El Vindhyas gimió, pues hacía tanto tiempo que no se movía que casi había olvidado cómo hacerlo. Vindhyas se arrodilló, agachándose para permitir que la familia de Agastya pasara por sus rangos, y prometió permanecer así hasta que Agastya regresara para que el sabio pudiera cruzar de nuevo. Sin embargo, Agastya no regresó y los Vindhyas mantienen su palabra aún hoy, agachados hacia la Tierra y esperando que Agastya vuelva a cruzar.

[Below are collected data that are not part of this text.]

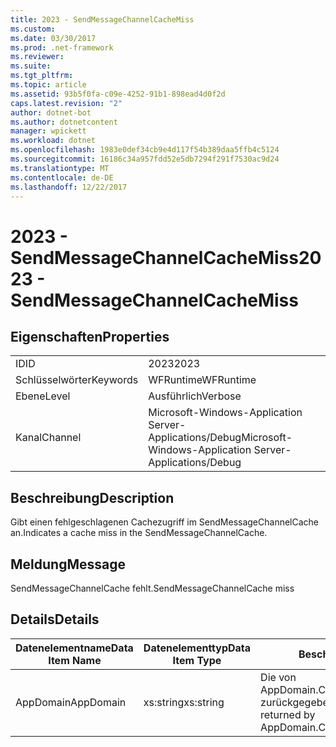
 ```yaml
---
title: 2023 - SendMessageChannelCacheMiss
ms.custom: 
ms.date: 03/30/2017
ms.prod: .net-framework
ms.reviewer: 
ms.suite: 
ms.tgt_pltfrm: 
ms.topic: article
ms.assetid: 93b5f0fa-c09e-4252-91b1-898ead4d0f2d
caps.latest.revision: "2"
author: dotnet-bot
ms.author: dotnetcontent
manager: wpickett
ms.workload: dotnet
ms.openlocfilehash: 1983e0def34cb9e4d117f54b389daa5ffb4c5124
ms.sourcegitcommit: 16186c34a957fdd52e5db7294f291f7530ac9d24
ms.translationtype: MT
ms.contentlocale: de-DE
ms.lasthandoff: 12/22/2017
---
```

# <a name="2023---sendmessagechannelcachemiss"></a><span data-ttu-id="243b7-102">2023 - SendMessageChannelCacheMiss</span><span class="sxs-lookup"><span data-stu-id="243b7-102">2023 - SendMessageChannelCacheMiss</span></span>
## <a name="properties"></a><span data-ttu-id="243b7-103">Eigenschaften</span><span class="sxs-lookup"><span data-stu-id="243b7-103">Properties</span></span>  
  
|||  
|-|-|  
|<span data-ttu-id="243b7-104">ID</span><span class="sxs-lookup"><span data-stu-id="243b7-104">ID</span></span>|<span data-ttu-id="243b7-105">2023</span><span class="sxs-lookup"><span data-stu-id="243b7-105">2023</span></span>|  
|<span data-ttu-id="243b7-106">Schlüsselwörter</span><span class="sxs-lookup"><span data-stu-id="243b7-106">Keywords</span></span>|<span data-ttu-id="243b7-107">WFRuntime</span><span class="sxs-lookup"><span data-stu-id="243b7-107">WFRuntime</span></span>|  
|<span data-ttu-id="243b7-108">Ebene</span><span class="sxs-lookup"><span data-stu-id="243b7-108">Level</span></span>|<span data-ttu-id="243b7-109">Ausführlich</span><span class="sxs-lookup"><span data-stu-id="243b7-109">Verbose</span></span>|  
|<span data-ttu-id="243b7-110">Kanal</span><span class="sxs-lookup"><span data-stu-id="243b7-110">Channel</span></span>|<span data-ttu-id="243b7-111">Microsoft-Windows-Application Server-Applications/Debug</span><span class="sxs-lookup"><span data-stu-id="243b7-111">Microsoft-Windows-Application Server-Applications/Debug</span></span>|  
  
## <a name="description"></a><span data-ttu-id="243b7-112">Beschreibung</span><span class="sxs-lookup"><span data-stu-id="243b7-112">Description</span></span>  
 <span data-ttu-id="243b7-113">Gibt einen fehlgeschlagenen Cachezugriff im SendMessageChannelCache an.</span><span class="sxs-lookup"><span data-stu-id="243b7-113">Indicates a cache miss in the SendMessageChannelCache.</span></span>  
  
## <a name="message"></a><span data-ttu-id="243b7-114">Meldung</span><span class="sxs-lookup"><span data-stu-id="243b7-114">Message</span></span>  
 <span data-ttu-id="243b7-115">SendMessageChannelCache fehlt.</span><span class="sxs-lookup"><span data-stu-id="243b7-115">SendMessageChannelCache miss</span></span>  
  
## <a name="details"></a><span data-ttu-id="243b7-116">Details</span><span class="sxs-lookup"><span data-stu-id="243b7-116">Details</span></span>  
  
|<span data-ttu-id="243b7-117">Datenelementname</span><span class="sxs-lookup"><span data-stu-id="243b7-117">Data Item Name</span></span>|<span data-ttu-id="243b7-118">Datenelementtyp</span><span class="sxs-lookup"><span data-stu-id="243b7-118">Data Item Type</span></span>|<span data-ttu-id="243b7-119">Beschreibung</span><span class="sxs-lookup"><span data-stu-id="243b7-119">Description</span></span>|  
|--------------------|--------------------|-----------------|  
|<span data-ttu-id="243b7-120">AppDomain</span><span class="sxs-lookup"><span data-stu-id="243b7-120">AppDomain</span></span>|<span data-ttu-id="243b7-121">xs:string</span><span class="sxs-lookup"><span data-stu-id="243b7-121">xs:string</span></span>|<span data-ttu-id="243b7-122">Die von AppDomain.CurrentDomain.FriendlyName zurückgegebene Zeichenfolge.</span><span class="sxs-lookup"><span data-stu-id="243b7-122">The string returned by AppDomain.CurrentDomain.FriendlyName.</span></span>|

Los Dioses se habían percatado de cuánto tiempo los Vindhyas habían mantenido contenidos a los demonios que plagaban su tierra, desde que se formó y sólo recientemente habían sido incapaces de evitar que los demonios vagaran por otros lugares. Kali, la diosa feroz y ardiente, tomó la Tierra y se deshizo de las burdas criaturas de los bosques de Vindhyas. Una vez que conoció la montaña, vio su gran corazón y sus grandes penas por haber estado mucho tiempo sin ser admirada por los dioses. Kali se instaló en sus cavernas y es allí donde reside ahora: en las montañas que una vez obstruyeron el sol, la luna y derribaron una estrella del cielo!